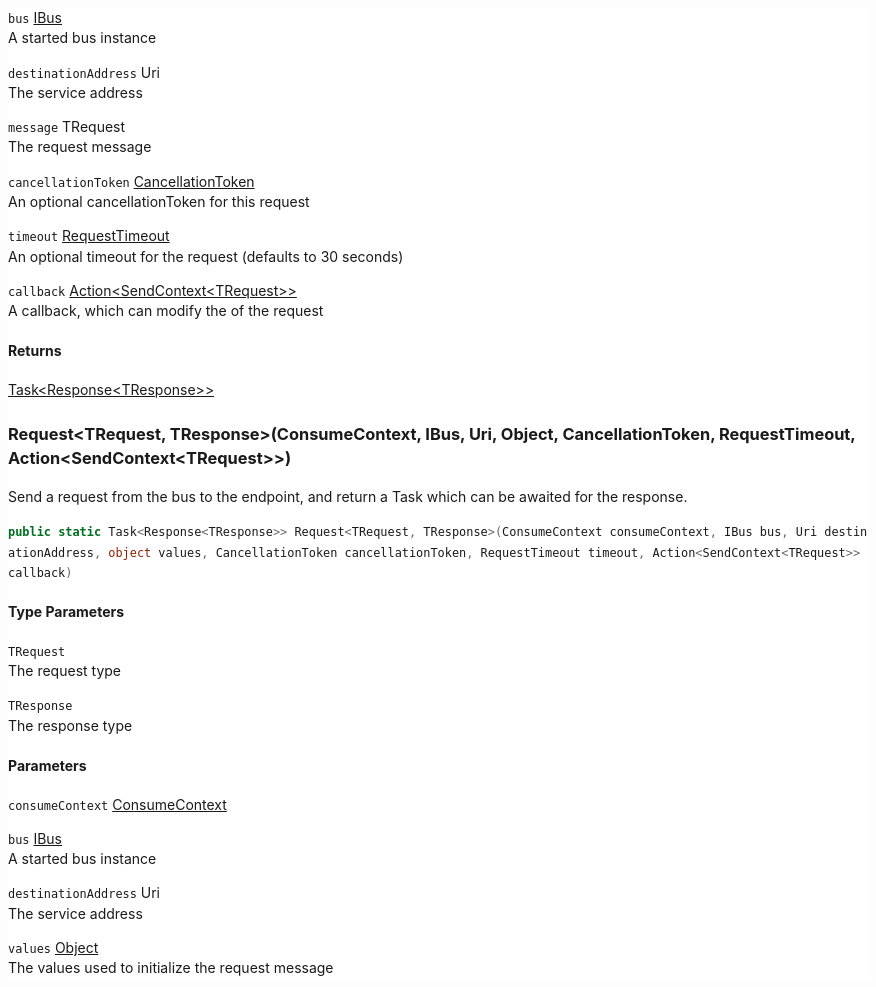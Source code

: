 `bus` [IBus](../../masstransit-abstractions/masstransit/ibus)<br/>
A started bus instance

`destinationAddress` Uri<br/>
The service address

`message` TRequest<br/>
The request message

`cancellationToken` [CancellationToken](https://learn.microsoft.com/en-us/dotnet/api/system.threading.cancellationtoken)<br/>
An optional cancellationToken for this request

`timeout` [RequestTimeout](../../masstransit-abstractions/masstransit/requesttimeout)<br/>
An optional timeout for the request (defaults to 30 seconds)

`callback` [Action\<SendContext\<TRequest\>\>](https://learn.microsoft.com/en-us/dotnet/api/system.action-1)<br/>
A callback, which can modify the  of the request

#### Returns

[Task\<Response\<TResponse\>\>](https://learn.microsoft.com/en-us/dotnet/api/system.threading.tasks.task-1)<br/>

### **Request\<TRequest, TResponse\>(ConsumeContext, IBus, Uri, Object, CancellationToken, RequestTimeout, Action\<SendContext\<TRequest\>\>)**

Send a request from the bus to the endpoint, and return a Task which can be awaited for the response.

```csharp
public static Task<Response<TResponse>> Request<TRequest, TResponse>(ConsumeContext consumeContext, IBus bus, Uri destinationAddress, object values, CancellationToken cancellationToken, RequestTimeout timeout, Action<SendContext<TRequest>> callback)
```

#### Type Parameters

`TRequest`<br/>
The request type

`TResponse`<br/>
The response type

#### Parameters

`consumeContext` [ConsumeContext](../../masstransit-abstractions/masstransit/consumecontext)<br/>

`bus` [IBus](../../masstransit-abstractions/masstransit/ibus)<br/>
A started bus instance

`destinationAddress` Uri<br/>
The service address

`values` [Object](https://learn.microsoft.com/en-us/dotnet/api/system.object)<br/>
The values used to initialize the request message
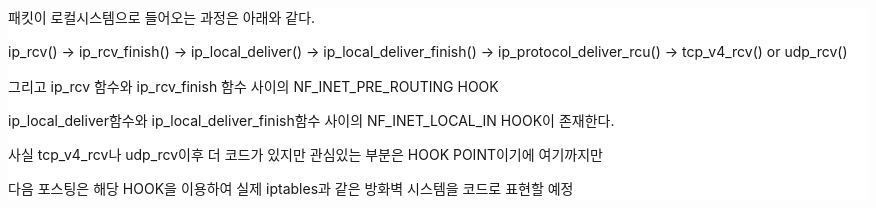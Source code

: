패킷이 로컬시스템으로 들어오는 과정은 아래와 같다. 

ip_rcv() → ip_rcv_finish() → ip_local_deliver() → ip_local_deliver_finish() → ip_protocol_deliver_rcu() → tcp_v4_rcv() or udp_rcv() 

그리고 ip_rcv 함수와 ip_rcv_finish 함수 사이의 NF_INET_PRE_ROUTING HOOK 

ip_local_deliver함수와 ip_local_deliver_finish함수 사이의 NF_INET_LOCAL_IN HOOK이 존재한다. 

사실 tcp_v4_rcv나 udp_rcv이후 더 코드가 있지만 관심있는 부분은 HOOK POINT이기에 여기까지만

다음 포스팅은 해당 HOOK을 이용하여 실제 iptables과 같은 방화벽 시스템을 코드로 표현할 예정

══════════

▸ **Problem description**
Show all lines above holding the word "TResponse".

▸ **Solution to the problem**
[Task\<Response\<TResponse\>\>](https://learn.microsoft.com/en-us/dotnet/api/system.threading.tasks.task-1)<br/>
### **Request\<TRequest, TResponse\>(ConsumeContext, IBus, Uri, Object, CancellationToken, RequestTimeout, Action\<SendContext\<TRequest\>\>)**
public static Task<Response<TResponse>> Request<TRequest, TResponse>(ConsumeContext consumeContext, IBus bus, Uri destinationAddress, object values, CancellationToken cancellationToken, RequestTimeout timeout, Action<SendContext<TRequest>> callback)
`TResponse`<br/>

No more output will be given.